Hal pertama yang ingin mereka junjung adalah hak individu dan kemuliaan akal. Sehingga mereka menyeru untuk menghormati dan menyucikannya. Maka mulailah mereka berfikir secara bebas dalam hal politik, agama, dan filsafat. Ruh ini menjadi salah satu faktor yang mendorong mereka untuk berkembang lewat jalur demokrasi. Hal mana, pada masa itu kekuasaan penuh ditangan raja dan gereja.

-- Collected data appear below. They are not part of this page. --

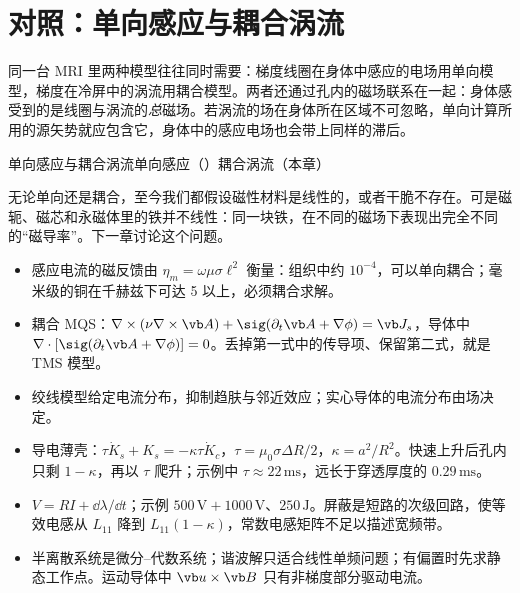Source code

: \section{对照：单向感应与耦合涡流}\label{sec:eddy-compare}

同一台 MRI 里两种模型往往同时需要：梯度线圈在身体中感应的电场用单向模型，梯度在冷屏中的涡流用耦合模型。两者还通过孔内的磁场联系在一起：身体感受到的是线圈与涡流的\emph{总}磁场。若涡流的场在身体所在区域不可忽略，单向计算所用的源矢势就应包含它，身体中的感应电场也会带上同样的滞后。

\begin{compare}{单向感应与耦合涡流}{单向感应（）}{耦合涡流（本章）}
\end{compare}

无论单向还是耦合，至今我们都假设磁性材料是线性的，或者干脆不存在。可是磁轭、磁芯和永磁体里的铁并不线性：同一块铁，在不同的磁场下表现出完全不同的“磁导率”。下一章讨论这个问题。

\begin{takeaways}
\begin{itemize}
\item 感应电流的磁反馈由 $\eta_m=\omega\mu\sigma\ell^2$ 衡量：组织中约 $10^{-4}$，可以单向耦合；毫米级的铜在千赫兹下可达 5 以上，必须耦合求解。
\item 耦合 MQS：$\nabla\times(\nu\nabla\times\vb A)+\sig(\partial_t\vb A+\nabla\phi)=\vb J_s$，导体中 $\nabla\cdot[\sig(\partial_t\vb A+\nabla\phi)]=0$。丢掉第一式中的传导项、保留第二式，就是 TMS 模型。
\item 绞线模型给定电流分布，抑制趋肤与邻近效应；实心导体的电流分布由场决定。
\item 导电薄壳：$\tau\dot K_s+K_s=-\kappa\tau\dot K_c$，$\tau=\mu_0\sigma\Delta R/2$，$\kappa=a^2/R^2$。快速上升后孔内只剩 $1-\kappa$，再以 $\tau$ 爬升；示例中 $\tau\approx22\,\mathrm{ms}$，远长于穿透厚度的 $0.29\,\mathrm{ms}$。
\item $V=RI+\dd\lambda/\dd t$；示例 $500\,\mathrm V+1000\,\mathrm V$、$250\,\mathrm J$。屏蔽是短路的次级回路，使等效电感从 $L_{11}$ 降到 $L_{11}(1-\kappa)$，常数电感矩阵不足以描述宽频带。
\item 半离散系统是微分--代数系统；谐波解只适合线性单频问题；有偏置时先求静态工作点。运动导体中 $\vb u\times\vb B$ 只有非梯度部分驱动电流。
\end{itemize}
\end{takeaways}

Di bawah kekuasaan raja dan gereja, ada keyakinan bahwa Tuhan sang pencipta memilih secara langsung sang penguasa atau raja bagi mereka, agar menjadi hakim dan pemimpin bagi rakyat. Oleh sebab itu, rakyat wajib patuh dan tunduk terhadap perintahnya. Dan raja tidak perlu mempertanggungjawabkan tindakannya kepada rakyat. Namun pertanggungjawaban langsung dihadapan Tuhan nantinya (Muhammad Kamil, An-Nudzum As-Siyasiyah Ad-Daulah wal-Hukumah, (Beirut: Darun Nahzah al-Arabiyah, 1969), 80).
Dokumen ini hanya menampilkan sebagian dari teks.